- [Problem statement]
Scan the data below and pick out the lines containing the word "annotation".
--- Supplied entries Enclosed Below ---
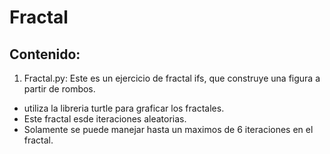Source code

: # Fractal
## Contenido:
1. Fractal.py: Este es un ejercicio de fractal ifs, que construye una figura a partir de rombos.
  - utiliza la libreria turtle para graficar los fractales.
  - Este fractal esde iteraciones aleatorias.
  - Solamente se puede manejar hasta un maximos de 6 iteraciones en el fractal.

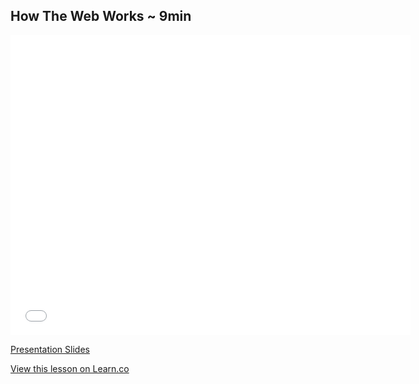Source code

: ## How The Web Works ~ 9min

<iframe width="640" height="480" src="//www.youtube.com/embed/ao532DhZWiY?rel=0" frameborder="0" allowfullscreen></iframe>

[Presentation Slides](https://docs.google.com/presentation/d/1eU-4wD5dsxV1t-3CA3T82gbv2K3pAs92pq30HlmXM_U/edit?usp=sharing)

<a href='https://learn.co/lessons/fe-how-the-web-works' data-visibility='hidden'>View this lesson on Learn.co</a>
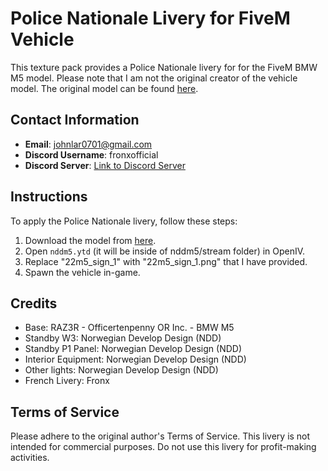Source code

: # Police Nationale Livery for FiveM Vehicle

This texture pack provides a Police Nationale livery for for the FiveM BMW M5 model. Please note that I am not the original creator of the vehicle model. The original model can be found [here](https://www.lcpdfr.com/downloads/gta5mods/vehiclemodels/43943-fivem-bmw-m5-politi/).

## Contact Information
- **Email**: johnlar0701@gmail.com
- **Discord Username**: fronxofficial
- **Discord Server**: [Link to Discord Server](https://discord.gg/kq3vvREwV5)

## Instructions
To apply the Police Nationale livery, follow these steps:

1. Download the model from [here](https://www.lcpdfr.com/downloads/gta5mods/vehiclemodels/43943-fivem-bmw-m5-politi/).
2. Open `nddm5.ytd` (it will be inside of nddm5/stream folder) in OpenIV.
3. Replace "22m5_sign_1" with "22m5_sign_1.png" that I have provided.
4. Spawn the vehicle in-game.

## Credits

- Base: RAZ3R - Officertenpenny OR Inc. - BMW M5
- Standby W3: Norwegian Develop Design (NDD)
- Standby P1 Panel: Norwegian Develop Design (NDD)
- Interior Equipment: Norwegian Develop Design (NDD)
- Other lights: Norwegian Develop Design (NDD)
- French Livery: Fronx

## Terms of Service
Please adhere to the original author's Terms of Service. This livery is not intended for commercial purposes. Do not use this livery for profit-making activities.
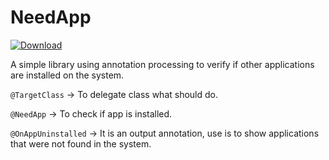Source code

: # NeedApp

  [ ![Download](https://api.bintray.com/packages/jhonltda/NeedApp/NeedApp/images/download.svg) ](https://bintray.com/jhonltda/NeedApp/NeedApp/_latestVersion)

A simple library using annotation processing to verify if other applications are installed on the system.

`@TargetClass` -> To delegate class what should do.

`@NeedApp` -> To check if app is installed.

`@OnAppUninstalled` -> It is an output annotation, use is to show applications that were not found in the system.

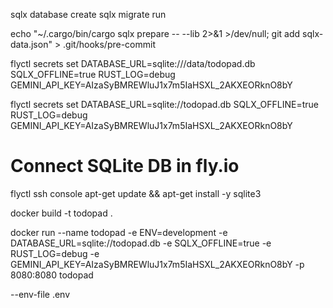sqlx database create
sqlx migrate run

echo "~/.cargo/bin/cargo sqlx prepare -- --lib 2>&1 >/dev/null; git add sqlx-data.json" > .git/hooks/pre-commit

flyctl secrets set DATABASE_URL=sqlite:///data/todopad.db SQLX_OFFLINE=true RUST_LOG=debug GEMINI_API_KEY=AIzaSyBMREWluJ1x7m5IaHSXL_2AKXEORknO8bY

flyctl secrets set DATABASE_URL=sqlite://todopad.db SQLX_OFFLINE=true RUST_LOG=debug GEMINI_API_KEY=AIzaSyBMREWluJ1x7m5IaHSXL_2AKXEORknO8bY


# Connect SQLite DB in fly.io
flyctl ssh console
apt-get update && apt-get install -y sqlite3

docker build -t todopad .

docker run --name todopad -e ENV=development -e DATABASE_URL=sqlite://todopad.db -e SQLX_OFFLINE=true -e RUST_LOG=debug -e GEMINI_API_KEY=AIzaSyBMREWluJ1x7m5IaHSXL_2AKXEORknO8bY -p 8080:8080 todopad


--env-file .env
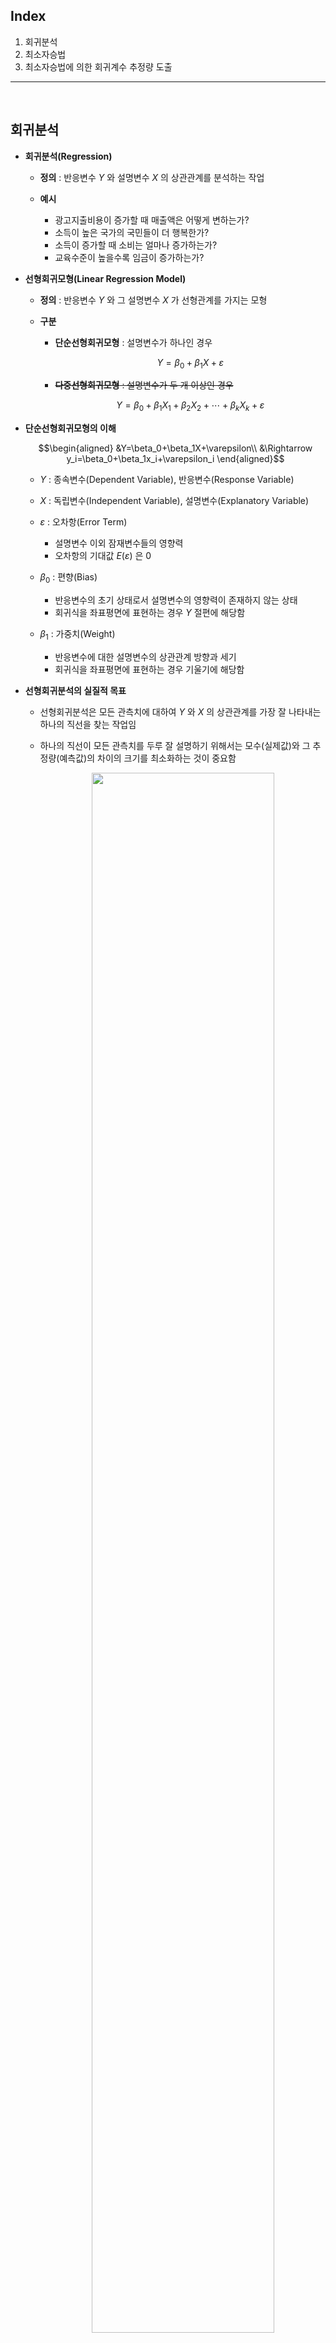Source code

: ## Index

1. 회귀분석
2. 최소자승법
3. 최소자승법에 의한 회귀계수 추정량 도출

<hr></br>

## 회귀분석

- **회귀분석(Regression)**
    - **정의** : 반응변수 $Y$ 와 설명변수 $X$ 의 상관관계를 분석하는 작업

    - **예시**
        - 광고지출비용이 증가할 때 매출액은 어떻게 변하는가?
        - 소득이 높은 국가의 국민들이 더 행복한가?
        - 소득이 증가할 때 소비는 얼마나 증가하는가?
        - 교육수준이 높을수록 임금이 증가하는가?

- **선형회귀모형(Linear Regression Model)**
    - **정의** : 반응변수 $Y$ 와 그 설명변수 $X$ 가 선형관계를 가지는 모형

    - **구분**
        - **단순선형회귀모형** : 설명변수가 하나인 경우

            $$
            Y=\beta_0+\beta_1X+\varepsilon
            $$

        - ~~**다중선형회귀모형** : 설명변수가 두 개 이상인 경우~~

            $$
            Y=\beta_0+\beta_1 X_1+\beta_2 X_2+\cdots+\beta_k X_k+\varepsilon
            $$

- **단순선형회귀모형의 이해**

    $$\begin{aligned}
    &Y=\beta_0+\beta_1X+\varepsilon\\
    &\Rightarrow y_i=\beta_0+\beta_1x_i+\varepsilon_i
    \end{aligned}$$

    - $Y$ : 종속변수(Dependent Variable), 반응변수(Response Variable)

    - $X$ : 독립변수(Independent Variable), 설명변수(Explanatory Variable)

    - $\varepsilon$ : 오차항(Error Term)
        - 설명변수 이외 잠재변수들의 영향력
        - 오차항의 기대값 $E(\varepsilon)$ 은 $0$

    - $\beta_0$ : 편향(Bias)
        - 반응변수의 초기 상태로서 설명변수의 영향력이 존재하지 않는 상태
        - 회귀식을 좌표평면에 표현하는 경우 $Y$ 절편에 해당함

    - $\beta_1$ : 가중치(Weight)
        - 반응변수에 대한 설명변수의 상관관계 방향과 세기
        - 회귀식을 좌표평면에 표현하는 경우 기울기에 해당함

- **선형회귀분석의 실질적 목표**
    - 선형회귀분석은 모든 관측치에 대하여 $Y$ 와 $X$ 의 상관관계를 가장 잘 나타내는 하나의 직선을 찾는 작업임

    - 하나의 직선이 모든 관측치를 두루 잘 설명하기 위해서는 모수(실제값)와 그 추정량(예측값)의 차이의 크기를 최소화하는 것이 중요함

        <p align="center"><img src="https://user-images.githubusercontent.com/116495744/221339174-de431950-85c5-4156-afbc-0d3ba0b9c8e4.png" width=80%></p>

    - 선형회귀분석의 실질적 목표는 모수(실제값)와 그 추정량(예측값)의 차이의 크기를 최소화하는 회귀계수 조합을 찾는 것임

        - **회귀계수(Regression Coefficient)** : 편향 $\beta_0$ 과 가중치 $\beta_1$

</br>

## 최소자승법

- **잔차(Residual; $e_i$)** : 관측치 $y_i$ 와 그 추정량 $\hat{y_i}$ 의 차이

    - 회귀계수 $\beta_0, \beta_1$ 의 추정량 $\hat{\beta_0}, \hat{\beta_1}$ 에 대하여 관측치 $y_i$ 를 추정하는 회귀식은 다음과 같음

        $$
        \hat{y_i}=\hat{\beta_0}+\hat{\beta_1}x_i
        $$

    - 관측치 $y_i$ 와 그 추정량 $\hat{y_i}$ 의 차이를 잔차로 정의함

        $$\begin{aligned}
        e_i
        &= y_i - \hat{y_i}\\
        &= y_i - (\hat{\beta_0}+\hat{\beta_1}x_i)
        \end{aligned}$$

- **최소자승법(Ordinary Least Squares; $OLS$)** : 잔차 자승(제곱)의 합을 최소화하는 회귀계수 조합을 추정하는 방법

    $$\begin{aligned}
    \displaystyle\min_{\hat{\beta_0}, \hat{\beta_1}}S(\hat{\beta_0}, \hat{\beta_1})
    \end{aligned}$$

    $$\begin{aligned}
    S(\hat{\beta_0}, \hat{\beta_1})
    &= \displaystyle\sum_{i=1}^{n}(e_i)^2 \\
    &= \displaystyle\sum_{i=1}^{n}(y_i - \hat{y_i})^2 \\
    &= \displaystyle\sum_{i=1}^{n}(y_i - (\hat{\beta_0}+\hat{\beta_1}x_i))^2
    \end{aligned}$$

- **최소자승추정량은 다음을 만족함**
    - $\overline{Y}=\hat{\beta_0}+\hat{\beta_1}\overline{X}$
    - $\overline{e}=\displaystyle\frac{1}{n}\displaystyle\sum_{i=1}^{n}e_i=0$
    - $\displaystyle\sum_{i=1}^{n}e_iX_i=0$

</br>

## 최소자승법에 의한 회귀계수 추정량 도출

- **회귀계수의 추정량**

    - 편향 $\beta_0$ 의 최소자승추정량

        $$\begin{aligned}
        \hat{\beta_0}
        &= \overline{Y} - \hat{\beta_1}\overline{X}
        \end{aligned}$$

    - 가중치 $\beta_1$ 의 최소자승추정량

        $$\begin{aligned}
        \hat{\beta_1}
        &= \displaystyle\frac{Cov(X,Y)}{Var(X)} \\
        &= \displaystyle\frac{\displaystyle\sum_{i=1}^{n}(X_i-\overline{X})(Y_i-\overline{Y})}{\displaystyle\sum_{i=1}^{n}(X_i-\overline{X})^2}
        \end{aligned}$$

- **증명**
    - 반응변수 $Y$ 의 표본평균 $\overline{Y}$ 와 설명변수 $X$ 의 표본평균 $\overline{X}$ 는 다음과 같음

        $$\begin{aligned}
        \overline{Y}
        &= \frac{1}{n}\displaystyle\sum_{i=1}^{n}Y_i \\
        \overline{X}
        &= \frac{1}{n}\displaystyle\sum_{i=1}^{n}X_i
        \end{aligned}$$

    - 잔차 자승의 합 $S(\hat{\beta_0}, \hat{\beta_1})$ 을 $\hat{\beta_0}$ 로 편미분

        $$\begin{aligned}
        \displaystyle\frac{\partial S(\hat{\beta_0}, \hat{\beta_1})}{\partial \hat{\beta_0}}
        &= -2\times\displaystyle\sum_{i=1}^{n}(Y_i-\hat{\beta_0}-\hat{\beta_1}X_i) \\
        &= -2\times(\displaystyle\sum_{i=1}^{n}Y_i-n\hat{\beta_0}-\hat{\beta_1}\displaystyle\sum_{i=1}^{n}X_i) \cdots①\\
        &= -2n \times (\overline{Y} - \hat{\beta_0} - \hat{\beta_1}\overline{X}) \\
        &= 0 \\ \\
        \therefore\hat{\beta_0}
        &= \overline{Y} - \hat{\beta_1}\overline{X}\;(s.t.\;n\ne 0)
        \end{aligned}$$

    - 잔차 자승의 합 $S(\hat{\beta_0}, \hat{\beta_1})$ 을 $\hat{\beta_1}$ 로 편미분

        $$\begin{aligned}
        \displaystyle\frac{\partial S(\hat{\beta_0}, \hat{\beta_1})}{\partial \hat{\beta_1}}
        &= -2\times\displaystyle\sum_{i=1}^{n}(Y_i-\beta_0-\beta_1X_i)\times X_i \\
        &= -2\times(\displaystyle\sum_{i=1}^{n}Y_iX_i-\beta_0\displaystyle\sum_{i=1}^{n}X_i-\beta_1\displaystyle\sum_{i=1}^{n}(X_i)^2) \cdots②\\
        &= 0
        \end{aligned}$$

    - 식 ①, ② 를 적절히 변형하여 뺄셈

        $$\begin{aligned}
        -\frac{1}{2}(① \times \displaystyle\sum_{i=1}^{n}X_i - ② \times n)
        &= \displaystyle\sum_{i=1}^{n}Y_i \displaystyle\sum_{i=1}^{n}X_i - n \times \displaystyle\sum_{i=1}^{n}Y_iX_i - \hat{\beta_1}(\displaystyle\sum_{i=1}^{n}X_i)^2 + n \times \beta_1 \times \displaystyle\sum_{i=1}^{n}(X_i)^2 \\
        &= n\overline{Y} \times n\overline{X}-n\displaystyle\sum_{i=1}^{n}Y_iX_i-\hat{\beta_1}(n\overline{X})^2+ n \times \hat{\beta_1} \times \displaystyle\sum_{i=1}^{n}(X_i)^2 \\
        &= \hat{\beta_1}(n\displaystyle\sum_{i=1}^{n}(X_i)^2-n^2(\overline{X})^2)-(\displaystyle\sum_{i=1}^{n}Y_iX_i-n^2\overline{Y}\overline{X}) \\
        &= \hat{\beta_1} \times n^2 \times (\frac{1}{n}\displaystyle\sum_{i=1}^{n}(X_i)^2 - \overline{X}^2) - n^2 \times (\frac{1}{n^2}\displaystyle\sum_{i=1}^{n}Y_iX_i - \overline{Y}\overline{X}) \\
        &= 0
        \end{aligned}$$

    - $\hat{\beta_1}$ 에 대하여 정리

        $$\begin{aligned}
        \hat{\beta_1}
        &= \frac{n^2 \times (\displaystyle\frac{1}{n^2}\displaystyle\sum_{i=1}^{n}Y_iX_i - \overline{Y}\overline{X})}{n^2 \times (\displaystyle\frac{1}{n}\displaystyle\sum_{i=1}^{n}(X_i)^2 - \overline{X}^2)} \\
        &= \frac{\displaystyle\frac{1}{n^2}\displaystyle\sum_{i=1}^{n}Y_iX_i - \overline{Y}\overline{X}}{\displaystyle\frac{1}{n}\displaystyle\sum_{i=1}^{n}(X_i)^2 - \overline{X}^2} \\ \\
        \therefore \hat{\beta_1}
        &= \displaystyle\frac{Cov(X,Y)}{Var(X)}
        \end{aligned}$$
--- End of Enclosed Supplied entries ---
- [Result for this exercise]
A simple library using annotation processing to verify if other applications are installed on the system.
`@OnAppUninstalled` -> It is an output annotation, use is to show applications that were not found in the system.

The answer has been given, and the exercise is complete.